David Squire · Sep 27, 2006

Mumia said:
Hi folks,

I'm having trouble using glob to find filenames that contain '[' and
']', even though I am escaping those meta-characters. Here is an example
script and output:

----

#!/usr/bin/perl

use strict;
use warnings;

use CGI:eurl;

for my $EncodedFile (
'/damocles/documents/ENH1260/2006/2/Short
assignment/20331975_week9%5B1%5D.txt',
'/damocles/documents/ENH1260/2006/2/Short
assignment/20331975_week9.txt',

Click to expand...

This creates two strings containing "Short \n assignment"

I think that's going to confuse glob big-time.

No. That's just an artifact of word-wrapping in your newsreader. See my
second, simpler, example.

DS

David Squire · Sep 27, 2006

David Squire said:
David Squire said:

Hi folks,

I'm having trouble using glob to find filenames that contain '[' and
']', even though I am escaping those meta-characters.

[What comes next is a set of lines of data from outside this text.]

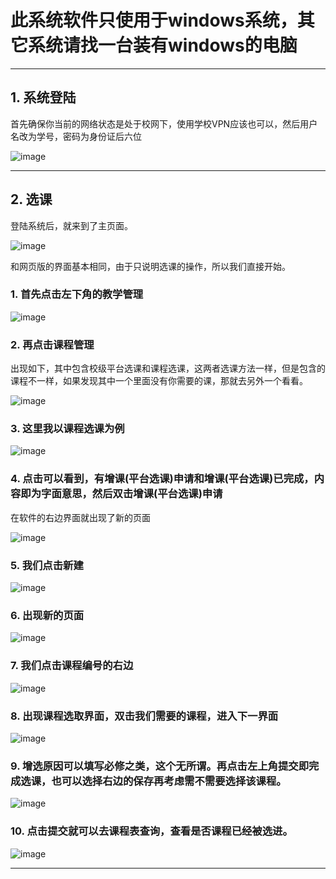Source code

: 
# 此系统软件只使用于windows系统，其它系统请找一台装有windows的电脑
----------------------------

## 1. 系统登陆

首先确保你当前的网络状态是处于校网下，使用学校VPN应该也可以，然后用户名改为学号，密码为身份证后六位
   
![image](https://user-images.githubusercontent.com/48949396/204176467-093bdf81-10e5-4c68-8bbc-a154791991b1.png)

----------------------------
## 2. 选课
登陆系统后，就来到了主页面。

![image](https://user-images.githubusercontent.com/48949396/204176728-2c89e91b-3bbd-4f87-95e6-c3f75237ebf4.png)

和网页版的界面基本相同，由于只说明选课的操作，所以我们直接开始。

### 1. 首先点击左下角的教学管理

![image](https://user-images.githubusercontent.com/48949396/204177369-d05b598c-a8ec-4305-bbbe-4f0ffb177c43.png)

### 2. 再点击课程管理

出现如下，其中包含校级平台选课和课程选课，这两者选课方法一样，但是包含的课程不一样，如果发现其中一个里面没有你需要的课，那就去另外一个看看。

![image](https://user-images.githubusercontent.com/48949396/204177449-766cc352-ca77-488c-98cf-8e9b31792a5d.png)

### 3. 这里我以课程选课为例

![image](https://user-images.githubusercontent.com/48949396/204177643-5fdfb49e-758e-4536-8ba0-56ee5eedbba4.png)

### 4. 点击可以看到，有增课(平台选课)申请和增课(平台选课)已完成，内容即为字面意思，然后双击增课(平台选课)申请
在软件的右边界面就出现了新的页面

![image](https://user-images.githubusercontent.com/48949396/204177857-a9c9b881-d8ea-4e8f-a9a2-4f8c2c249176.png)

### 5. 我们点击新建

![image](https://user-images.githubusercontent.com/48949396/204177961-53b5d6f1-b9d8-4280-9ab8-a57f8e0749ed.png)

### 6. 出现新的页面

![image](https://user-images.githubusercontent.com/48949396/204177999-7a3b3a00-2b6f-4f33-9931-4949056bcef3.png)

### 7. 我们点击课程编号的右边

![image](https://user-images.githubusercontent.com/48949396/204178086-ea07d495-568b-43ee-8bb2-1b112144099c.png)

### 8. 出现课程选取界面，双击我们需要的课程，进入下一界面

![image](https://user-images.githubusercontent.com/48949396/204178236-ef81e4f5-7a67-4809-9c54-c2b912d2486f.png)

### 9. 增选原因可以填写必修之类，这个无所谓。再点击左上角提交即完成选课，也可以选择右边的保存再考虑需不需要选择该课程。

![image](https://user-images.githubusercontent.com/48949396/204178301-b3123067-d801-439d-8a08-a5b2a1ed035f.png)

### 10. 点击提交就可以去课程表查询，查看是否课程已经被选进。
![image](https://user-images.githubusercontent.com/48949396/204178547-79907744-72d8-428d-88f6-8f31a54db66d.png)

---------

Here is an example
script and output:

Click to expand...

I don't know what goes wrong for you. It works for me as expected
(after replacing /damocles/documents/ENH1260/2006/2/Short assignment/
with something that exists on my box).

Thanks. Would you be able to try my second, simpler, example too? That
seems to narrow down the oddness.

DS

Paul Lalli · Sep 27, 2006

David said:
I'm having trouble using glob to find filenames that contain '[' and
']', even though I am escaping those meta-characters. Here is an example
script and output:

----

#!/usr/bin/perl

use strict;
use warnings;

use CGI:eurl;

for my $EncodedFile (
'/damocles/documents/ENH1260/2006/2/Short
assignment/20331975_week9%5B1%5D.txt',
'/damocles/documents/ENH1260/2006/2/Short
assignment/20331975_week9.txt',
) {
my $OriginalFileBase = deurlstr($EncodedFile);
$OriginalFileBase =~ s/\.[^.]+$//; # trim extension
$OriginalFileBase =~ s/([\[\]{}?*~\ ,'`"])/\\$1/g; # escape
characters that are meta in glob;
print "\$OriginalFileBase = $OriginalFileBase\n";
my @CandidateOrigFiles = glob ("$OriginalFileBase*");
print "\@CandidateOrigFiles:\n", join "\n", @CandidateOrigFiles;
print "\n###########################################################\n";
}

----

Output:

Sep 27 - 9:31pm % ./test.pl
<ENTER THE CGI QUERY. End with CTRL+D>
$OriginalFileBase = /damocles/documents/ENH1260/2006/2/Short\
assignment/20331975_week9\[1\]
@CandidateOrigFiles:

###########################################################
$OriginalFileBase = /damocles/documents/ENH1260/2006/2/Short\
assignment/20331975_week9
@CandidateOrigFiles:
/damocles/documents/ENH1260/2006/2/Short
assignment/20331975_week9%5B1%5D.txt
/damocles/documents/ENH1260/2006/2/Short
assignment/20331975_week9%5B1%5D.txt.webbed
/damocles/documents/ENH1260/2006/2/Short assignment/20331975_week9[1].doc
###########################################################

Hmm. Not sure I know what to tell you, as I don't seem able to
reproduce the results....

$ ls filewith\[bracket\]*
filewith[bracket].txt
$ perl -le'print for glob(q{filewith\[bracket\].*})'
filewith[bracket].txt

This is perl, v5.8.4 built for sun4-solaris

Paul Lalli

David Squire · Sep 27, 2006

Michele said:
I'm having trouble using glob to find filenames that contain '[' and

Click to expand...

Well I'm a big fan of glob() myself, and I recommend using it
especially when I see people using lower level opendir() & C. in
situations in which it's not strictly necessary, but this may be a
situation in which it may indeed be good to do so.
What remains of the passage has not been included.